Keeping The Lid On

Between 75 and 100 people filled the gym of the Hyde Park Methodist Church on Monday evening, September 8 for the general meeting of the Hyde Park Neighborhood Association. Among several serious issues was the consideration of a petition to support the request for a parking variance at the Duval Center. Development Review Committee chairman Stan Kozinski presented the committee's report and recommendation, setting the tone that kept the controversial pot from ever even coming to a boil. "The committee wasn't at all comfortable being put in the middle of a business dispute between two longtime businesses who have supported the neighborhood," he explained, "and we seriously considered taking no position at all." During the discussion, the group reviewed their famous fights with churches, schools, the post office, apartment complexes, and duplexes over the issue of parking, realizing that they'd had more arguments about parking than any other single issue. In the end, Kozinski noted, "we decided it was necessary to take a position that is consistent with the stand HPNA has always taken against more cars parking on the street," he said. Therefore, the steering committee recommended that the membership decline to support the variance.

Limiting the discussion and questions strictly to issues of parking rather than turning up the fire under the simmering dispute among Duval Center owner Ed Shaw, Hyde Park Bar & Grill owner Bick Brown, and Greg Cooper of Austin Java, the HPNA managed to keep the lid on a troublesome situation. Shaw, Cooper, and Brown all addressed the group in support of their positions, adding spice to the pot. Bick Brown assured the crowd that he was more than willing to sign a parking deal with a bakery operator who could negotiate a deal with Shaw. A petulant Shaw made dire predictions about the bakery space becoming a flower shop or bookstore because of Brown's monopoly. Greg Cooper described the clientele at the original Austin Java location as mostly pedestrians and bike riders, projecting that his prospective Hyde Park clientele would be the same. Though Cooper attempted to stir the pot with a petition that he described as having "650 signatures of Hyde Park residents who are begging us to come to this neighborhood," when the vote was taken only 23 members eligible to vote supported the variance that Cooper requested.

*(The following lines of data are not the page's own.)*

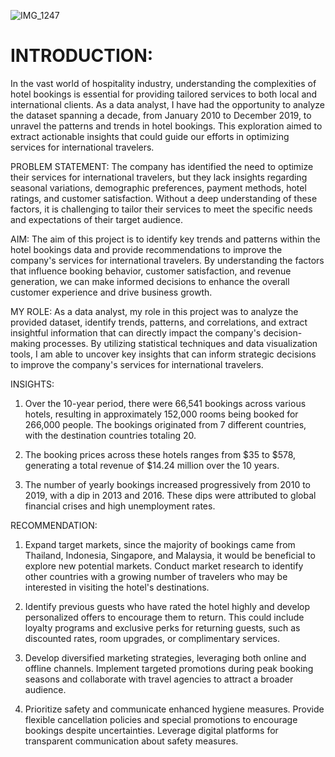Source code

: ![IMG_1247](https://github.com/Benadine30/Exploration-Hotel-Booking-/assets/105176448/d82f11d2-77c6-478b-bf79-dfe5dafbcb0c)
# INTRODUCTION:
In the vast world of hospitality industry, understanding the complexities of hotel bookings is essential for providing tailored services to both local and international clients. As a data analyst, I have had the opportunity to analyze the dataset spanning a decade, from January 2010 to December 2019, to unravel the patterns and trends in hotel bookings. This exploration aimed to extract actionable insights that could guide our efforts in optimizing services for international travelers.

PROBLEM STATEMENT:
The company has identified the need to optimize their services for international travelers, but they lack insights regarding seasonal variations, demographic preferences, payment methods, hotel ratings, and customer satisfaction. Without a deep understanding of these factors, it is challenging to tailor their services to meet the specific needs and expectations of their target audience.

AIM:
The aim of this project is to identify key trends and patterns within the hotel bookings data and provide recommendations to improve the company's services for international travelers. By understanding the factors that influence booking behavior, customer satisfaction, and revenue generation, we can make informed decisions to enhance the overall customer experience and drive business growth.

MY ROLE:
As a data analyst, my role in this project was to analyze the provided dataset, identify trends, patterns, and correlations, and extract insightful information that can directly impact the company's decision-making processes. By utilizing statistical techniques and data visualization tools, I am able to uncover key insights that can inform strategic decisions to improve the company's services for international travelers.

INSIGHTS:
1) Over the 10-year period, there were 66,541 bookings across various hotels, resulting in approximately 152,000 rooms being booked for 266,000 people. The bookings originated from 7 different countries, with the destination countries totaling 20.

2) The booking prices across these hotels ranges from $35 to $578, generating a total revenue of $14.24 million over the 10 years.

3) The number of yearly bookings increased progressively from 2010 to 2019, with a dip in 2013 and 2016. These dips were attributed to global financial crises and high unemployment rates.

RECOMMENDATION:
1) Expand target markets, since the majority of bookings came from Thailand, Indonesia, Singapore, and Malaysia, it would be beneficial to explore new potential markets. Conduct market research to identify other countries with a growing number of travelers who may be interested in visiting the hotel's destinations.
  
2) Identify previous guests who have rated the hotel highly and develop personalized offers to encourage them to return. This could include loyalty programs and exclusive perks for returning guests, such as discounted rates, room upgrades, or complimentary services.
   
3) Develop diversified marketing strategies, leveraging both online and offline channels. Implement targeted promotions during peak booking seasons and collaborate with travel agencies to attract a broader audience.
   
4) Prioritize safety and communicate enhanced hygiene measures. Provide flexible cancellation policies and special promotions to encourage bookings despite uncertainties. Leverage digital platforms for transparent communication about safety measures.
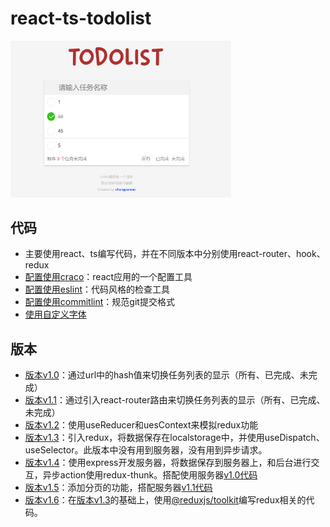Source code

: # react-ts-todolist
<img src="./src/assets/preview.png" style="width:70%;" />

## 代码
- 主要使用react、ts编写代码，并在不同版本中分别使用react-router、hook、redux
- [配置使用craco](https://github.com/gsoft-inc/craco)：react应用的一个配置工具
- [配置使用eslint](https://juejin.cn/post/6950084849180868622)：代码风格的检查工具
- [配置使用commitlint](https://www.jianshu.com/p/c93fdb56c63d)：规范git提交格式
- [使用自定义字体](http://t.zoukankan.com/fjdingsd-p-5663561.html)

## 版本
- [版本v1.0](https://github.com/ChangYanwei/react-ts-todolist/tree/v1.0)：通过url中的hash值来切换任务列表的显示（所有、已完成、未完成）
- [版本v1.1](https://github.com/ChangYanwei/react-ts-todolist/tree/v1.1)：通过引入react-router路由来切换任务列表的显示（所有、已完成、未完成）
- [版本v1.2](https://github.com/ChangYanwei/react-ts-todolist/tree/v1.2)：使用useReducer和uesContext来模拟redux功能
- [版本v1.3](https://github.com/ChangYanwei/react-ts-todolist/tree/v1.3)：引入redux，将数据保存在localstorage中，并使用useDispatch、useSelector。此版本中没有用到服务器，没有用到异步请求。
- [版本v1.4](https://github.com/ChangYanwei/react-ts-todolist/tree/v1.4)：使用express开发服务器，将数据保存到服务器上，和后台进行交互，异步action使用redux-thunk。搭配使用服务器[v1.0代码](https://github.com/ChangYanwei/react-ts-todolist-serve/tree/v1.0)
- [版本v1.5](https://github.com/ChangYanwei/react-ts-todolist/tree/v1.5)：添加分页的功能，搭配服务器[v1.1代码](https://github.com/ChangYanwei/react-ts-todolist-serve/tree/v1.1)
- [版本v1.6](https://github.com/ChangYanwei/react-ts-todolist/tree/v1.6)：在[版本v1.3](https://github.com/ChangYanwei/react-ts-todolist/tree/v1.3)的基础上，使用[@reduxjs/toolkit](https://redux-toolkit-cn.netlify.app/)编写redux相关的代码。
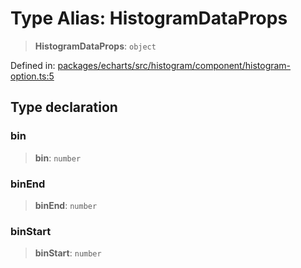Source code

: # Type Alias: HistogramDataProps

> **HistogramDataProps**: `object`

Defined in: [packages/echarts/src/histogram/component/histogram-option.ts:5](https://github.com/GeoDaCenter/openassistant/blob/994a31d776db171047aa7cd650eb798b5317f644/packages/echarts/src/histogram/component/histogram-option.ts#L5)

## Type declaration

### bin

> **bin**: `number`

### binEnd

> **binEnd**: `number`

### binStart

> **binStart**: `number`
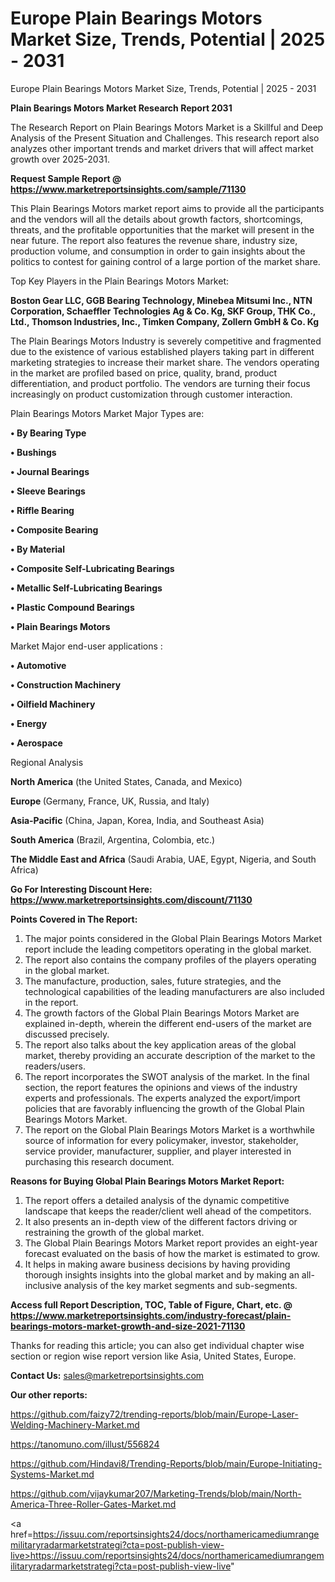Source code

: # Europe Plain Bearings Motors Market Size, Trends, Potential | 2025 - 2031
Europe Plain Bearings Motors Market Size, Trends, Potential | 2025 - 2031

<strong>Plain Bearings Motors Market Research Report 2031</strong>

The Research Report on Plain Bearings Motors Market is a Skillful and Deep Analysis of the Present Situation and Challenges. This research report also analyzes other important trends and market drivers that will affect market growth over 2025-2031.

<strong>Request Sample Report @ <a href=https://www.marketreportsinsights.com/sample/71130>https://www.marketreportsinsights.com/sample/71130</a></strong>

This Plain Bearings Motors market report aims to provide all the participants and the vendors will all the details about growth factors, shortcomings, threats, and the profitable opportunities that the market will present in the near future. The report also features the revenue share, industry size, production volume, and consumption in order to gain insights about the politics to contest for gaining control of a large portion of the market share.

Top Key Players in the Plain Bearings Motors Market:

<strong>Boston Gear LLC, GGB Bearing Technology, Minebea Mitsumi Inc., NTN Corporation, Schaeffler Technologies Ag & Co. Kg, SKF Group, THK Co., Ltd., Thomson Industries, Inc., Timken Company, Zollern GmbH & Co. Kg</strong>

The Plain Bearings Motors Industry is severely competitive and fragmented due to the existence of various established players taking part in different marketing strategies to increase their market share. The vendors operating in the market are profiled based on price, quality, brand, product differentiation, and product portfolio. The vendors are turning their focus increasingly on product customization through customer interaction.

Plain Bearings Motors Market Major Types are:

<strong>• By Bearing Type

• Bushings

• Journal Bearings

• Sleeve Bearings

• Riffle Bearing

• Composite Bearing

• By Material

• Composite Self-Lubricating Bearings

• Metallic Self-Lubricating Bearings

• Plastic Compound Bearings

• Plain Bearings Motors</strong>

Market Major end-user applications :

<strong>• Automotive

• Construction Machinery

• Oilfield Machinery

• Energy

• Aerospace</strong>

Regional Analysis

</u><strong><b>North America</b></strong> (the United States, Canada, and Mexico)

<strong><b>Europe </b></strong>(Germany, France, UK, Russia, and Italy)

<strong><b>Asia-Pacific</b></strong> (China, Japan, Korea, India, and Southeast Asia)

<strong><b>South America</b></strong> (Brazil, Argentina, Colombia, etc.)

<strong><b>The Middle East and Africa</b></strong> (Saudi Arabia, UAE, Egypt, Nigeria, and South Africa)

<strong>Go For Interesting Discount Here: <a href=https://www.marketreportsinsights.com/discount/71130>https://www.marketreportsinsights.com/discount/71130</a></strong>

<strong>Points Covered in The Report:</strong>
<ol>
  <li>The major points considered in the Global Plain Bearings Motors Market report include the leading competitors operating in the global market.</li>
  <li>The report also contains the company profiles of the players operating in the global market.</li>
  <li>The manufacture, production, sales, future strategies, and the technological capabilities of the leading manufacturers are also included in the report.</li>
  <li>The growth factors of the Global Plain Bearings Motors Market are explained in-depth, wherein the different end-users of the market are discussed precisely.</li>
  <li>The report also talks about the key application areas of the global market, thereby providing an accurate description of the market to the readers/users.</li>
  <li>The report incorporates the SWOT analysis of the market. In the final section, the report features the opinions and views of the industry experts and professionals. The experts analyzed the export/import policies that are favorably influencing the growth of the Global Plain Bearings Motors Market.</li>
  <li>The report on the Global Plain Bearings Motors Market is a worthwhile source of information for every policymaker, investor, stakeholder, service provider, manufacturer, supplier, and player interested in purchasing this research document.</li>
</ol>
<strong>Reasons for Buying Global Plain Bearings Motors Market Report:</strong>

<ol>
  <li>The report offers a detailed analysis of the dynamic competitive landscape that keeps the reader/client well ahead of the competitors.</li>
  <li>It also presents an in-depth view of the different factors driving or restraining the growth of the global market.</li>
  <li>The Global Plain Bearings Motors Market report provides an eight-year forecast evaluated on the basis of how the market is estimated to grow.</li>
  <li>It helps in making aware business decisions by having providing thorough insights insights into the global market and by making an all-inclusive analysis of the key market segments and sub-segments.</li>
</ol>
<strong>Access full Report Description, TOC, Table of Figure, Chart, etc. @ <a href=https://www.marketreportsinsights.com/industry-forecast/plain-bearings-motors-market-growth-and-size-2021-71130>https://www.marketreportsinsights.com/industry-forecast/plain-bearings-motors-market-growth-and-size-2021-71130</a></strong>


Thanks for reading this article; you can also get individual chapter wise section or region wise report version like Asia, United States, Europe.

<strong>Contact Us:</strong>
sales@marketreportsinsights.com

<strong>Our other reports:</strong>

<a href=https://github.com/faizy72/trending-reports/blob/main/Europe-Laser-Welding-Machinery-Market.md>https://github.com/faizy72/trending-reports/blob/main/Europe-Laser-Welding-Machinery-Market.md</a>

<a href=https://tanomuno.com/illust/556824>https://tanomuno.com/illust/556824</a>

<a href=https://github.com/Hindavi8/Trending-Reports/blob/main/Europe-Initiating-Systems-Market.md>https://github.com/Hindavi8/Trending-Reports/blob/main/Europe-Initiating-Systems-Market.md</a>

<a href=https://github.com/vijaykumar207/Marketing-Trends/blob/main/North-America-Three-Roller-Gates-Market.md>https://github.com/vijaykumar207/Marketing-Trends/blob/main/North-America-Three-Roller-Gates-Market.md</a>

<a href=https://issuu.com/reportsinsights24/docs/northamericamediumrangemilitaryradarmarketstrategi?cta=post-publish-view-live>https://issuu.com/reportsinsights24/docs/northamericamediumrangemilitaryradarmarketstrategi?cta=post-publish-view-live</a>"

In the end, a majority of the HPNA eligible voting membership in attendance decided not to solve the business dispute with a parking variance and voted to accept the steering committee's recommendation against it. A simple statement reflecting that vote will be sent to the Board of Adjustment. Ed Shaw and Greg Cooper vowed to carry their request to the Board of Adjustment meeting and encouraged their supporters to write letters to the board rather than pack the meeting, as each side is only allowed five minutes to speak in support of its position. -- V.W.